[CRD for Kiosk] Fetch OAuth token, ICE config

Bug: 864455
Change-Id: Ic3396019ae040845ff8938a894828e56db7db55f
Reviewed-on: https://chromium-review.googlesource.com/1156511
Commit-Queue: Denis Kuznetsov <antrim@chromium.org>
Reviewed-by: Pavol Marko <pmarko@chromium.org>
Cr-Commit-Position: refs/heads/master@{#580543}

chrome/browser/chromeos/policy/remote_commands/crd_host_delegate.cc

@@ -4,18 +4,82 @@
 
 #include "chrome/browser/chromeos/policy/remote_commands/crd_host_delegate.h"
 
+#include "base/json/json_reader.h"
+#include "chrome/browser/chromeos/profiles/profile_helper.h"
+#include "chrome/browser/chromeos/settings/device_oauth2_token_service.h"
+#include "chrome/browser/chromeos/settings/device_oauth2_token_service_factory.h"
 #include "components/user_manager/user_manager.h"
+#include "content/public/browser/storage_partition.h"
+#include "google_apis/gaia/gaia_constants.h"
+#include "google_apis/gaia/oauth2_token_service.h"
+#include "net/base/load_flags.h"
+#include "net/http/http_request_headers.h"
+#include "services/network/public/cpp/simple_url_loader.h"
 #include "ui/base/user_activity/user_activity_detector.h"
 
 namespace policy {
 
-CRDHostDelegate::CRDHostDelegate() {}
+namespace {
+
+const char kICEConfigURL[] =
+    "https://www.googleapis.com/chromoting/v1/@me/iceconfig";
+
+// OAuth2 Token scopes
+constexpr char kCloudDevicesOAuth2Scope[] =
+    "https://www.googleapis.com/auth/clouddevices";
+constexpr char kChromotingOAuth2Scope[] =
+    "https://www.googleapis.com/auth/chromoting";
+
+net::NetworkTrafficAnnotationTag CreateIceConfigRequestAnnotation() {
+  return net::DefineNetworkTrafficAnnotation("CRD_ice_config_request", R"(
+        semantics {
+          sender: "Chrome Remote Desktop"
+          description:
+            "Request is used by Chrome Remote Desktop to fetch ICE "

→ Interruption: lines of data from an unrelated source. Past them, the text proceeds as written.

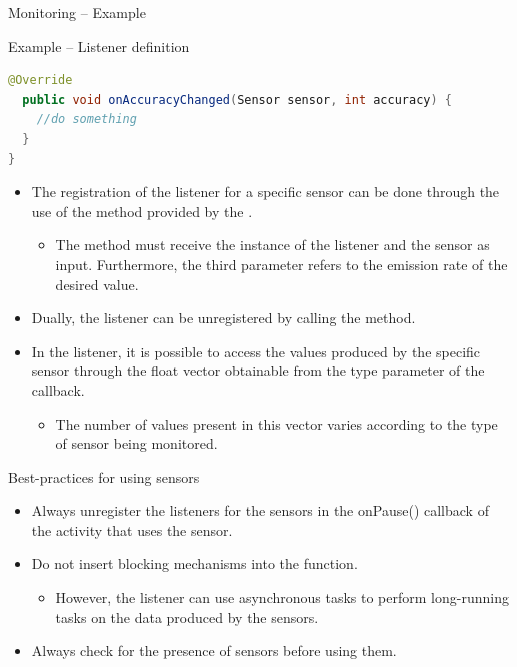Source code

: \documentclass{beamer}
\begin{document}
\begin{frame}{Monitoring -- Example}
\begin{exampleblock}{Example -- Listener definition}
\begin{lstlisting}[language=Java]
  @Override
  public void onAccuracyChanged(Sensor sensor, int accuracy) {
    //do something		
  }
}
      \end{lstlisting}
    \end{exampleblock}
    \begin{itemize}\itemsep10pt
      \item The registration of the listener for a specific sensor can be done
      through the use of the  method provided by the
      .
      \begin{itemize}
        \item The method must receive the instance of the listener and the
        sensor as input. Furthermore, the third parameter refers to the emission
        rate of the desired value.
      \end{itemize}
      \item Dually, the listener can be unregistered by calling the
       method.
      \item In the listener, it is possible to access the values produced by the
      specific sensor through the float vector obtainable from the 
      type parameter of the  callback.
      \begin{itemize}
        \item The number of values present in this vector varies according to
        the type of sensor being monitored.
      \end{itemize}
    \end{itemize}

  \end{frame}

  \begin{frame}{Best-practices for using sensors}
    \begin{itemize}\itemsep20pt
      \item Always unregister the listeners for the sensors in the onPause()
      callback of the activity that uses the sensor.
      \item Do not insert blocking mechanisms into the 
      function.
      \begin{itemize}
        \item However, the listener can use asynchronous tasks to perform
        long-running tasks on the data produced by the sensors.
      \end{itemize}
      \item Always check for the presence of sensors before using them.
    \end{itemize}
  \end{frame}
\end{document}
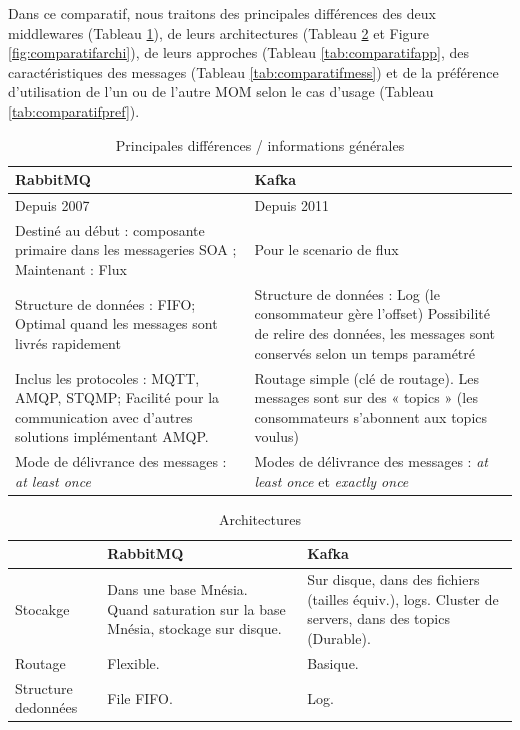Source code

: \documentclass{article}
\begin{document}
			Dans ce comparatif, nous traitons des principales différences des deux middlewares (Tableau \ref{tab:comparatifinfos}), de leurs architectures (Tableau \ref{tab:comparatifarchi} et Figure \ref{fig:comparatifarchi}), de leurs approches (Tableau \ref{tab:comparatifapp}, des caractéristiques des messages (Tableau \ref{tab:comparatifmess}) et de la préférence d'utilisation de l'un ou de l'autre MOM selon le cas d'usage (Tableau \ref{tab:comparatifpref}).
			\begin{table}[hp]
				\begin{tabular}{|p{7.5cm}|p{7.5cm}|}
					\hline
					\rowcolor{lightgray} RabbitMQ & Kafka\\\hline
					Depuis 2007 & Depuis 2011\\\hline
					Destiné au début : composante primaire dans les messageries SOA ; Maintenant : Flux & Pour le scenario de flux\\\hline
					Structure de données : FIFO; Optimal quand les messages sont livrés rapidement & Structure de données : Log (le consommateur gère l’offset) Possibilité de relire des données, les messages sont conservés selon un temps paramétré\\\hline
					Inclus les protocoles : MQTT, AMQP, STQMP; Facilité pour la communication avec d’autres solutions implémentant AMQP. & Routage simple (clé de routage). Les messages sont sur des « topics » (les consommateurs s’abonnent aux topics voulus)\\\hline
					Mode de délivrance des messages : \textit{at least once} & Modes de délivrance des messages : \textit{at least once} et \textit{exactly once}\\\hline
				\end{tabular}
				\caption{Principales différences / informations générales}
				\label{tab:comparatifinfos}
			\end{table}
			\medskip
			\begin{table}[hp]
				\begin{tabular}{|p{3cm}|p{6cm}|p{6cm}|}
					\hline
					\rowcolor{lightgray} & RabbitMQ & Kafka\\\hline
					Stocakge & Dans une base Mnésia. Quand saturation sur la base Mnésia, stockage sur disque. & Sur disque, dans des fichiers (tailles équiv.), logs. Cluster de servers, dans des topics (Durable). \\\hline
					Routage & Flexible. & Basique.\\\hline
					Structure de\newline données & File FIFO. & Log.\\\hline
				\end{tabular}
				\caption{Architectures}
				\label{tab:comparatifarchi}
			\end{table}
\end{document}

+            "configuration which contains list of STUN & TURN servers and TURN "
+            "credentials."
+          trigger:
+            "When a Chrome Remote Desktop session is being connected and "

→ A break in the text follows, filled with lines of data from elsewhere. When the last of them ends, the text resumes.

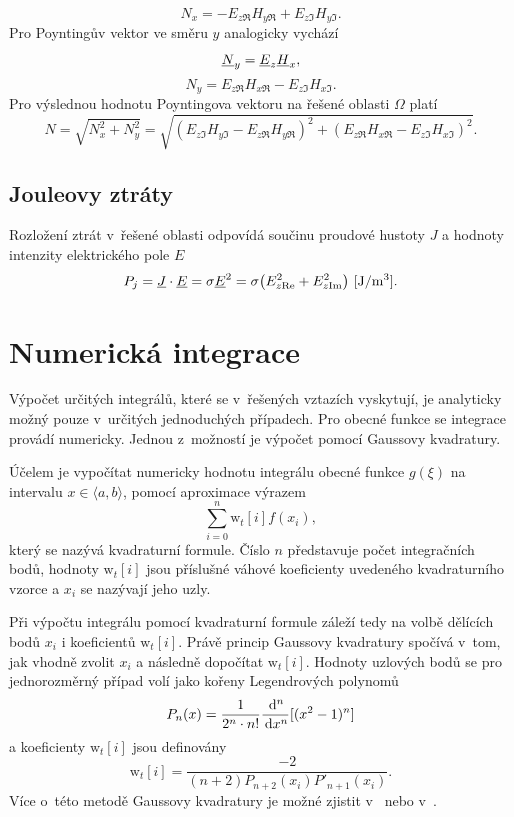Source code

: \begin{displaymath}
	N_x = - E_{z\Re} H_{y\Re} + E_{z\Im} H_{y\Im}.
\end{displaymath}
Pro Poyntingův vektor ve směru $y$ analogicky vychází
\begin{displaymath}
	{\underline{N}}_y = {\underline{E}}_z {\underline{H}}_x,
\end{displaymath}
\begin{displaymath}
	N_y = E_{z\Re} H_{x\Re} - E_{z\Im} H_{x\Im}.
\end{displaymath}
Pro výslednou hodnotu Poyntingova vektoru na řešené oblasti $\Omega$ platí
\begin{displaymath}
	N = \sqrt{N_{x}^{2} + N_{y}^{2}} = \sqrt{(E_{z\Im} H_{y\Im} - E_{z\Re} H_{y\Re})^{2} + (E_{z\Re} H_{x\Re} - E_{z\Im} H_{x\Im})^{2}}.
\end{displaymath}

\subsection*{Jouleovy ztráty}
Rozložení ztrát v~řešené oblasti odpovídá součinu proudové hustoty $J$ a hodnoty intenzity elektrického pole $E$ 
\begin{displaymath}
	P_j = {\underline{J}} \cdot {\underline{E}} = \sigma {\underline{E}}^{2} = \sigma \big(E_{z\mathrm{Re}}^{2} + E_{z\mathrm{Im}}^{2}\big)\mathrm{\ [J/m^{3}]}.
\end{displaymath}

\section{Numerická integrace}
Výpočet určitých integrálů, které se v~řešených vztazích vyskytují, je analyticky možný pouze v~určitých jednoduchých případech. Pro obecné funkce se integrace provádí numericky. Jednou z~možností je výpočet pomocí Gaussovy kvadratury.

Účelem je vypočítat numericky hodnotu integrálu obecné funkce $g(\xi)$ na intervalu $x\in\langle a, b\rangle$,  pomocí aproximace výrazem
\begin{displaymath}
\sum_{i=0}^{n}\mathrm{w}_{t}[i]f(x_{i}),
\end{displaymath}
který se nazývá kvadraturní formule. Číslo $n$ představuje počet integračních bodů, hodnoty $\mathrm{w}_{t}[i]$ jsou příslušné váhové koeficienty uvedeného kvadraturního vzorce a $x_{i}$ se nazývají jeho uzly. 

Při výpočtu integrálu pomocí kvadraturní formule záleží tedy na volbě dělících bodů $x_{i}$ i koeficientů $\mathrm{w}_{t}[i]$. Právě princip Gaussovy kvadratury spočívá v~tom, jak vhodně zvolit $x_{i}$ a následně dopočítat $\mathrm{w}_{t}[i]$. Hodnoty uzlových bodů se pro jednorozměrný případ volí jako kořeny Legendrových polynomů
\begin{displaymath}
	P_{n}(x) = \frac{1}{2^{n}\cdot n!}\frac{\,\mathrm{d}^{n}}{\,\mathrm{d} x^{n}}[(x^{2} - 1)^{n}]
\end{displaymath}
a koeficienty $\mathrm{w}_{t}[i]$ jsou definovány
\begin{displaymath}
\mathrm{w}_{t}[i] = \frac{-2}{(n+2)P_{n+2}(x_i)P'_{n+1}(x_i)}.
\end{displaymath}
Více o~této metodě Gaussovy kvadratury je možné zjistit v~\cite{gk_tichy} nebo v~\cite{gk_kaw}.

+            "periodically while a session is active, as necessary. Currently "
+            "the API issues credentials that expire every 24 hours, so this "
+            "request will only be sent again while session is active more than "
+            "24 hours and it needs to renegotiate the ICE connection. The 24 "
+            "hour period is controlled by the server and may change. In some "
+            "cases, e.g. if direct connection is used, it will not trigger "
+            "periodically."
+          data: "None."
+          destination: GOOGLE_OWNED_SERVICE
+        }
+        policy {
+          cookies_allowed: NO
+          setting:
+            "This feature cannot be disabled by settings. You can block Chrome "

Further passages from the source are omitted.